Dr. Nicolosi referred to a pilot study published in the Journal of Psychology and Psychotherapy, which explored the successful treatment of binge eating using an identical treatment method. “Most therapists will not offer clients sexual attraction fluidity exploration because they’ve been told there is not enough research into its safety or efficacy. Now we know, thanks to this new research, that such an approach is both safe and effective.”

The landmark study focused on 75 adult males who reported same-sex attractions and chose to explore their “sexual attraction fluidity.”

“My therapist never tried to get me to change my sexuality, or who I was attracted to, but instead helped me to process traumatic memories from my past that had brought me shame and fear,” said a 30-year-old male participant with unwanted same-sex attractions.

“It was difficult to work through my memories, but after some time, I started noticing my attractions beginning to shift,” he continued. “It has been several months since I stopped my Reintegrative Therapy and the changes I experienced have remained. My attractions to other men have decreased significantly, and my attractions to women have increased.”

“I’m thankful for the time I spent processing those experiences, because I know I was not ‘born this way’ and simply destined to have those feelings, no matter what,” he added.

“The findings of this study aren’t surprising to us,” noted Dr. Carolyn Pela, professor and head of the School of Arts, Sciences and Humanities at Arizona Christian University. “Supporting the self-determination and autonomy of the client, as practiced by the therapists in this study, is a common factor in beneficial and not harmful psychotherapy.
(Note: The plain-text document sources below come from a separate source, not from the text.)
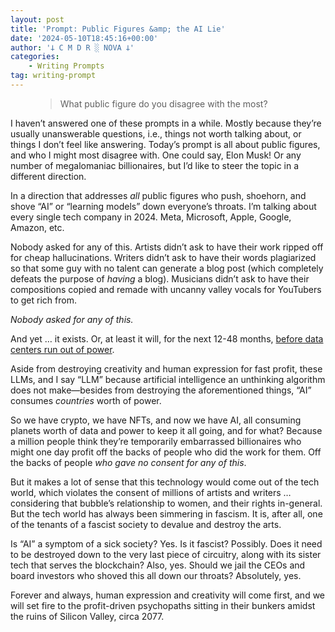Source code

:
 ```yaml
---
layout: post
title: 'Prompt: Public Figures &amp; the AI Lie'
date: '2024-05-10T18:45:16+00:00'
author: '𐕣 C M D R ░ NOVA 𐕣'
categories:
    - Writing Prompts
tag: writing-prompt
---
```


<!-- wp:pullquote -->
<figure class="wp-block-pullquote"><blockquote><p>What public figure do you disagree with the most?</p></blockquote></figure>
<!-- /wp:pullquote -->

<!-- wp:paragraph -->
<p>I haven’t answered one of these prompts in a while. Mostly because they’re usually unanswerable questions, i.e., things not worth talking about, or things I don’t feel like answering. Today’s prompt is all about public figures, and who I might most disagree with. One could say, Elon Musk! Or any number of megalomaniac billionaires, but I’d like to steer the topic in a different direction.</p>
<!-- /wp:paragraph -->

<!-- wp:paragraph -->
<p>In a direction that addresses <em>all</em> public figures who push, shoehorn, and shove “AI” or “learning models” down everyone’s throats. I’m talking about every single tech company in 2024. Meta, Microsoft, Apple, Google, Amazon, etc.</p>
<!-- /wp:paragraph -->

<!-- wp:paragraph -->
<p>Nobody asked for any of this. Artists didn’t ask to have their work ripped off for cheap hallucinations. Writers didn’t ask to have their words plagiarized so that some guy with no talent can generate a blog post (which completely defeats the purpose of <em>having</em> a blog). Musicians didn’t ask to have their compositions copied and remade with uncanny valley vocals for YouTubers to get rich from.</p>
<!-- /wp:paragraph -->

<!-- wp:paragraph -->
<p><em>Nobody asked for any of this.</em></p>
<!-- /wp:paragraph -->

<!-- wp:paragraph -->
<p>And yet … it exists. Or, at least it will, for the next 12-48 months, <a href="https://www.lightreading.com/ai-machine-learning/data-centers-to-run-out-of-power-in-two-years-says-digitalbridge-ceo" target="_blank" rel="noreferrer noopener">before data centers run out of power</a>.</p>
<!-- /wp:paragraph -->

<!-- wp:paragraph -->
<p>Aside from destroying creativity and human expression for fast profit, these LLMs, and I say “LLM” because artificial intelligence an unthinking algorithm does not make—besides from destroying the aforementioned things, “AI” consumes <em>countries</em> worth of power.</p>
<!-- /wp:paragraph -->

<!-- wp:paragraph -->
<p>So we have crypto, we have NFTs, and now we have AI, all consuming planets worth of data and power to keep it all going, and for what? Because a million people think they’re temporarily embarrassed billionaires who might one day profit off the backs of people who did the work for them. Off the backs of people <em>who gave no consent for any of this</em>.</p>
<!-- /wp:paragraph -->

<!-- wp:paragraph -->
<p>But it makes a lot of sense that this technology would come out of the tech world, which violates the consent of millions of artists and writers … considering that bubble’s relationship to women, and their rights in-general. But the tech world has always been simmering in fascism. It is, after all, one of the tenants of a fascist society to devalue and destroy the arts.</p>
<!-- /wp:paragraph -->

<!-- wp:paragraph -->
<p>Is “AI” a symptom of a sick society? Yes. Is it fascist? Possibly. Does it need to be destroyed down to the very last piece of circuitry, along with its sister tech that serves the blockchain? Also, yes. Should we jail the CEOs and board investors who shoved this all down our throats? Absolutely, yes.</p>
<!-- /wp:paragraph -->

<!-- wp:paragraph -->
<p>Forever and always, human expression and creativity will come first, and we will set fire to the profit-driven psychopaths sitting in their bunkers amidst the ruins of Silicon Valley, circa 2077.</p>
<!-- /wp:paragraph -->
Perhaps honoring the clients’ agenda to explore sexual attraction potential is the difference that made the difference with these participants.”

Legal bans on counseling for unwanted same-sex attraction harm individuals 

As a result of their findings, the study’s authors have directed strong criticism at state legislative bodies, the American Psychological Association, and other mental health associations now officially supporting legislative bans of sexual attraction sexual fluidity exploration (SAFE-T) asserting that:

Recent legislative efforts initiated by politicians and activists have limited or threatened to limit the autonomy and self-determination of individuals desiring sexual attraction fluidity exploration in therapy (SAFE-T), claiming that SAFE-T is ineffective and harmful.

[W]arnings by the American Psychological Association and other mental health associations against clients using SAFE-T are misinformed, unprofessional, and even unethical in terms of meeting the legitimate self-determination needs of clients. Similarly, the past failure of American Psychological Association to instruct those engaged in anti-SAFE-T legislation advocacy that research does not document that SAFE-T is harmful, and that all mainstream psychotherapy has a risk of harm, is no longer acceptable.

A pair of scholarly studies published last spring reached the same conclusion, challenging the long-held politically-charged notion that counseling efforts to help individuals who experience unwanted same-sex attraction (SSA) are harmful.

Together, the three studies may well turn the tide on continued legal efforts in jurisdictions around the country to ban sexual orientation change efforts (SOCE) that have been waged in the past decade.

Branded with the pejorative label “conversion therapy,” SOCE have been villainized by special interest groups seeking to bolster the idea that homosexuality is an immutable trait in order to substantiate sweeping changes in laws that have served to erode humanity’s understanding of marriage; allowed a barrage of attacks undermining religious liberty; killed the operation of many Christian social programs, especially adoption and foster care organizations; and justified the purposeful denial of fathers and mothers to a generation of children being raised in same-sex households.